Please give the number of lines in the listing that include the word "Note", with no other words.

▶ [Supplied data]:
= = = =
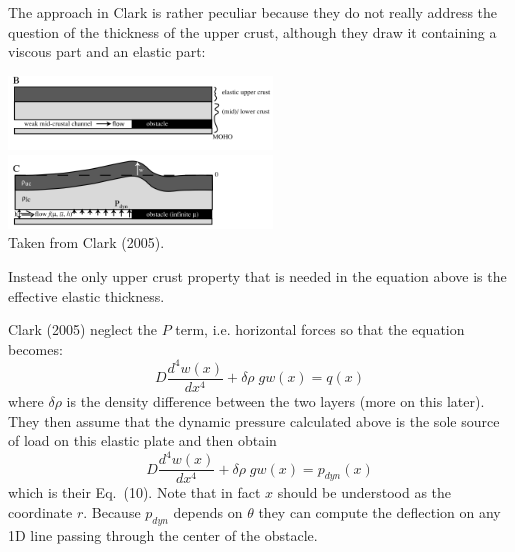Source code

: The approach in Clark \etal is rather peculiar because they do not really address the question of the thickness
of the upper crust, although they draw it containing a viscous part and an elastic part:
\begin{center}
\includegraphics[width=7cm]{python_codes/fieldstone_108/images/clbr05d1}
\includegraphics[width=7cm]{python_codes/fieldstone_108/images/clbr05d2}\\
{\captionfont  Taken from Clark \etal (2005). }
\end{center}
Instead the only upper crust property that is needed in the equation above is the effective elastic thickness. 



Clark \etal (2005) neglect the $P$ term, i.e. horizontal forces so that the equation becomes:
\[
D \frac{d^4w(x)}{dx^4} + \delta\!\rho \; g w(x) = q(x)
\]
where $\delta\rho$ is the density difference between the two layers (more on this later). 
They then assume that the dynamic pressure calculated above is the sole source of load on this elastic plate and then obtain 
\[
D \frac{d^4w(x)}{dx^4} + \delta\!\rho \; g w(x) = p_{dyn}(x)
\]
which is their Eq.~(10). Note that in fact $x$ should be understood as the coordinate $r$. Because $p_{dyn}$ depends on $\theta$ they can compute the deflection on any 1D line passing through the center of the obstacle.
= = = =
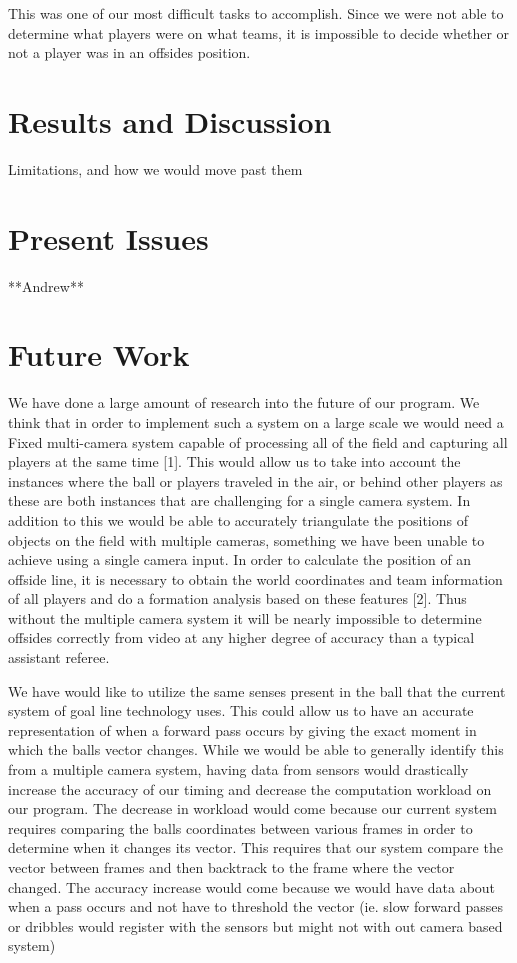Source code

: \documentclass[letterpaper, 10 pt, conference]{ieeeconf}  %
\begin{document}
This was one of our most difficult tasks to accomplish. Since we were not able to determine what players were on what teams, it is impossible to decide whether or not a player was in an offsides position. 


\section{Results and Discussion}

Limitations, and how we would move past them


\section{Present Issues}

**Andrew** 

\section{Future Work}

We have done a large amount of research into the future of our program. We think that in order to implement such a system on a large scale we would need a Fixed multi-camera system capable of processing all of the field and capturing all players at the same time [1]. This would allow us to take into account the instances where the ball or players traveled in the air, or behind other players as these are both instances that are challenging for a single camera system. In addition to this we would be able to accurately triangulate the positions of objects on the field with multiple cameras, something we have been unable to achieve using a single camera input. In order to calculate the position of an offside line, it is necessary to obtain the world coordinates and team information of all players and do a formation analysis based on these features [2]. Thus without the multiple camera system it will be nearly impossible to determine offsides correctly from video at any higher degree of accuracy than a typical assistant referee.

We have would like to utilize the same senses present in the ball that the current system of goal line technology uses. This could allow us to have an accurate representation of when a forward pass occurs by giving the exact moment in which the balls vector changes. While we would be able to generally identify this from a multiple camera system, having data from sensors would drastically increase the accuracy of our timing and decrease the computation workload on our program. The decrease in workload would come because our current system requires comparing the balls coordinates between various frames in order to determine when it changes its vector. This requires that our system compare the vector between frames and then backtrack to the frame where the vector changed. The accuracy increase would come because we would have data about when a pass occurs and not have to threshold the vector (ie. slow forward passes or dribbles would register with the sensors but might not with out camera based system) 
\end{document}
= = = =
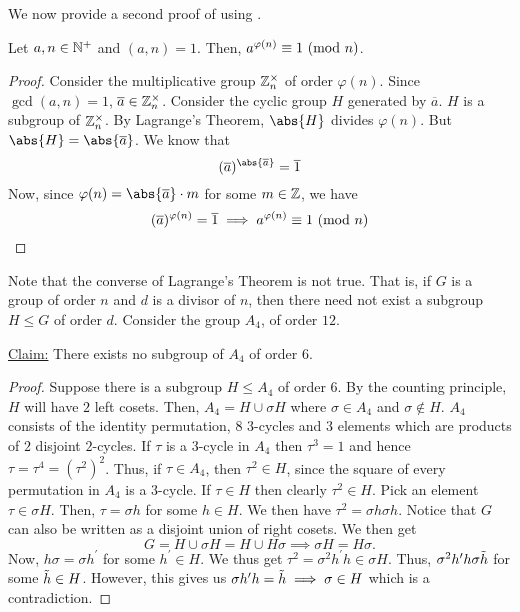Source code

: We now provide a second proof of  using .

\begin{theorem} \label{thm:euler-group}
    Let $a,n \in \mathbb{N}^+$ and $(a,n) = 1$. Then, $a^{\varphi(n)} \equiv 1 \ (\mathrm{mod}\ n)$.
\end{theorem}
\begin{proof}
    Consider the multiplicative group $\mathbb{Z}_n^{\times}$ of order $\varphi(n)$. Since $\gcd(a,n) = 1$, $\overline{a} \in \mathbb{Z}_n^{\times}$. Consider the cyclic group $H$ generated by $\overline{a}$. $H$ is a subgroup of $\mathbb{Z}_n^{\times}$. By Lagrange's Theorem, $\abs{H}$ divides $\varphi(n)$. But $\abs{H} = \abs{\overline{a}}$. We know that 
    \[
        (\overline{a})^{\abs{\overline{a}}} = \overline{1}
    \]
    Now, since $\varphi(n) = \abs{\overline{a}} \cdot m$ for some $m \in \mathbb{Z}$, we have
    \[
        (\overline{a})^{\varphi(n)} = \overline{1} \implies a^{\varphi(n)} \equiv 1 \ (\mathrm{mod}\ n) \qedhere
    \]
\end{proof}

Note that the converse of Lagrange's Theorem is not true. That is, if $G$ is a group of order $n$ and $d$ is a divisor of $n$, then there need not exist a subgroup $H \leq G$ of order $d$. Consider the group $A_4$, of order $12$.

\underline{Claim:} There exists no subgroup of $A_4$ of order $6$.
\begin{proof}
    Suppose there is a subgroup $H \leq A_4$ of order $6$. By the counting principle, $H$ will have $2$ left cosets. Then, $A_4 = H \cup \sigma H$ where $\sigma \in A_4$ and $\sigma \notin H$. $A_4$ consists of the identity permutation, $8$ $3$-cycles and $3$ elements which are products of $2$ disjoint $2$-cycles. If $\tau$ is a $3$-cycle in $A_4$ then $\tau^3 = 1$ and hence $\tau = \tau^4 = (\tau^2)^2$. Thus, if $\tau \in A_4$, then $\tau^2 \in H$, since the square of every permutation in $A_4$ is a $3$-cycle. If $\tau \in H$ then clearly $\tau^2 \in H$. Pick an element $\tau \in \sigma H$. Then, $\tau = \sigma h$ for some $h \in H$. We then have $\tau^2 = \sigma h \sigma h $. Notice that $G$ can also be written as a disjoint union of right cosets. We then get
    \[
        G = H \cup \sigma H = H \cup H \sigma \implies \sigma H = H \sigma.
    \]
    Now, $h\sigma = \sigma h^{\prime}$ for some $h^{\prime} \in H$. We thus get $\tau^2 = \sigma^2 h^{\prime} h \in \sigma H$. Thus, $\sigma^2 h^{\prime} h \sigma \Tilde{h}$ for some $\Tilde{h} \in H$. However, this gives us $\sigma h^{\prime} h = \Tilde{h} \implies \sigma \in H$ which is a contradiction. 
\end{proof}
= = = =
▶ [Task response]:
2